1. Uyuşmazlık ve Hukuki Nitelendirme

Dava, boşanma davası olup, boşanmaya sebep olan olaylarda kusurun kimden kaynaklandığı, kadın yararına maddî ve manevî tazminata hükmedilmesinin yasal koşullarının oluşup oluşmadığı ve miktarlarının dosya kapsamına, hakkaniyete, tarafların sosyal ve ekonomik durumlarına olup olmadığı, kadının boşanmakla yoksulluğa düşüp düşmeyeceği lehine yoksulluk nafakası verilmesi koşullarının oluşup oluşmadığı, noktasında toplanmaktadır.

2. İlgili Hukuk

4721 sayılı Kanun'un 4 üncü, 166 ncı maddesinin birinci ve ikinci fıkrası, 174 üncü, 175 inci ve 176 ncı maddeleri, 6100 sayılı Hukuk Muhakemeleri Kanunu’nun (6100 sayılı Kanun) 369 uncu maddesinin birinci fıkrası ile 370 inci ve 371 inci maddesi, 6098 sayılı Türk Borçlar Kanunu'nun (6098 sayılı Kanun) 50 nci ve 51 inci maddeleri.

3. Değerlendirme

1.Tarafların iddia, savunma ve dayandıkları belgelere, uyuşmazlığın hukuki nitelendirilmesi ile uygulanması gereken hukuk kurallarına, dava şartlarına, yargılamaya hâkim olan ilkelere, ispat kurallarına ve temyiz olunan kararda belirtilen gerekçelere göre davalı erkeğin tüm, davacı kadının aşağıdaki paragrafın kapsamı dışındaki temyiz itirazları yerinde görülmemiştir.

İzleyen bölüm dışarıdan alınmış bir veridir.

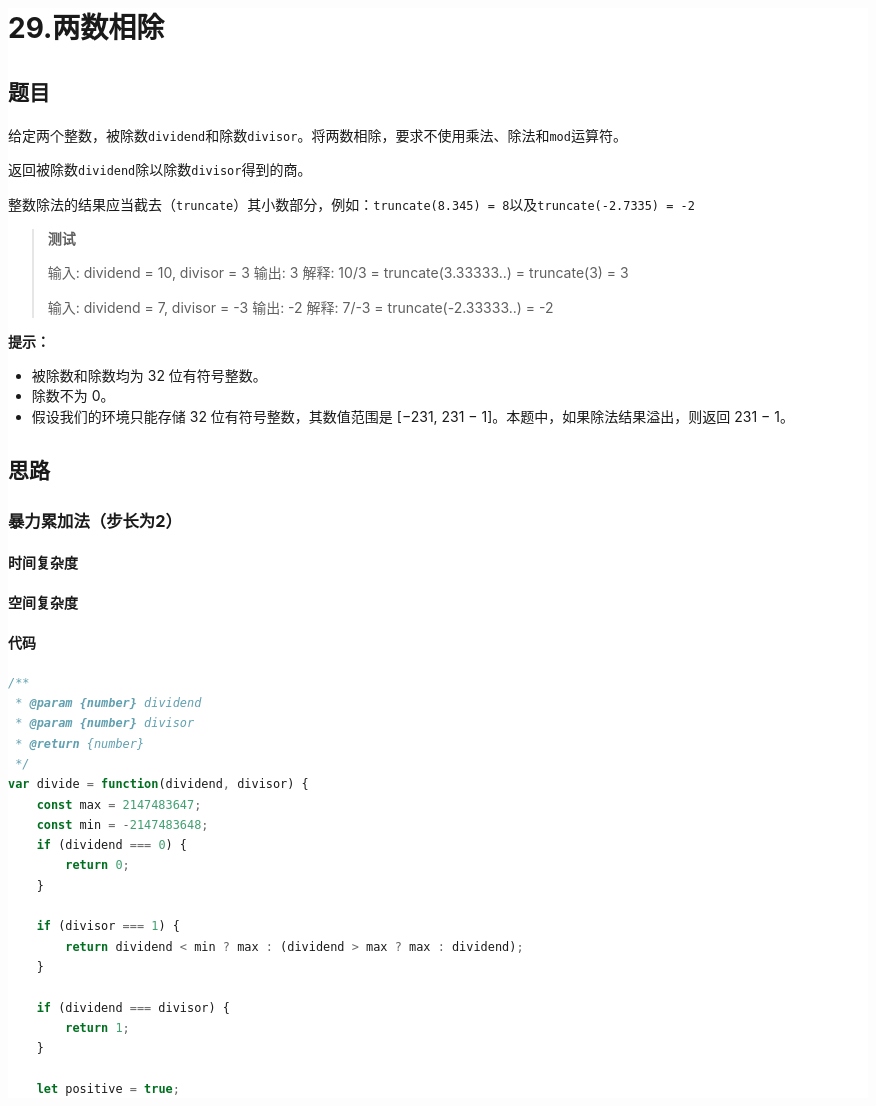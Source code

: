 # 29.两数相除

## 题目

给定两个整数，被除数`dividend`和除数`divisor`。将两数相除，要求不使用乘法、除法和`mod`运算符。

返回被除数`dividend`除以除数`divisor`得到的商。

整数除法的结果应当截去（`truncate`）其小数部分，例如：`truncate(8.345) = 8`以及`truncate(-2.7335) = -2`



> **测试**
>
> 输入: dividend = 10, divisor = 3
> 输出: 3
> 解释: 10/3 = truncate(3.33333..) = truncate(3) = 3
>
> 输入: dividend = 7, divisor = -3
> 输出: -2
> 解释: 7/-3 = truncate(-2.33333..) = -2



**提示：**

- 被除数和除数均为 32 位有符号整数。
- 除数不为 0。
- 假设我们的环境只能存储 32 位有符号整数，其数值范围是 [−231,  231 − 1]。本题中，如果除法结果溢出，则返回 231 − 1。

## 思路

### 暴力累加法（步长为2）



#### 时间复杂度



#### 空间复杂度



#### 代码

```javascript
/**
 * @param {number} dividend
 * @param {number} divisor
 * @return {number}
 */
var divide = function(dividend, divisor) {
    const max = 2147483647;
    const min = -2147483648;
    if (dividend === 0) {
        return 0;
    }

    if (divisor === 1) {
        return dividend < min ? max : (dividend > max ? max : dividend);
    }

    if (dividend === divisor) {
        return 1;
    }

    let positive = true;
```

2. Tarafların tespit edilen ekonomik ve sosyal durumlarına, boşanmaya yol açan olaylardaki kusur derecelerine, paranın alım gücüne, kişilik haklarına yapılan saldırının ağırlığı ile ihlal edilen mevcut ve beklenen menfaatlerin kapsamına nazaran, davacı kadın yararına hükmolunan maddî ve manevî tazminat azdır. 4721 sayılı Kanun'un 4 üncü maddesindeki hakkaniyet ilkesi ile 6098 sayılı Kanun'un 50 nci ve 51 inci madde hükümleri nazara alınarak, 4721 sayılı Kanun'un 174 üncü maddesinin birinci ve ikinci fıkraları uyarınca daha uygun miktarda maddî ve manevî tazminat takdiri gerekirken, yazılı şekilde hüküm kurulması bozmayı gerektirmiştir.

VI. KARAR

Açıklanan sebeplerle;

1. Temyiz olunan Bölge Adliye Mahkemesi kararının maddî ve manevî tazminat miktarları yönünden davacı kadın yararına BOZULMASINA,

2. Davalı erkeğin tüm, davacı kadının diğer temyiz itirazlarının reddi ile temyiz olunan Bölge Adliye Mahkemesi kararının bozma kapsamı dışında kalan temyize konu bölümlerinin 6100 sayılı Kanun'un 370 inci maddesinin birinci fıkrası uyarınca ONANMASINA,

Aşağıda yazılı temyiz giderinin temyiz eden davalı erkeğe yükletilmesine,

Peşin alınan temyiz karar harcının istek hâlinde davacı kadına iadesine,

Dosyanın kararı veren Bölge Adliye Mahkemesine gönderilmesine,11.10.2023 tarihinde oy birliğiyle karar verildi.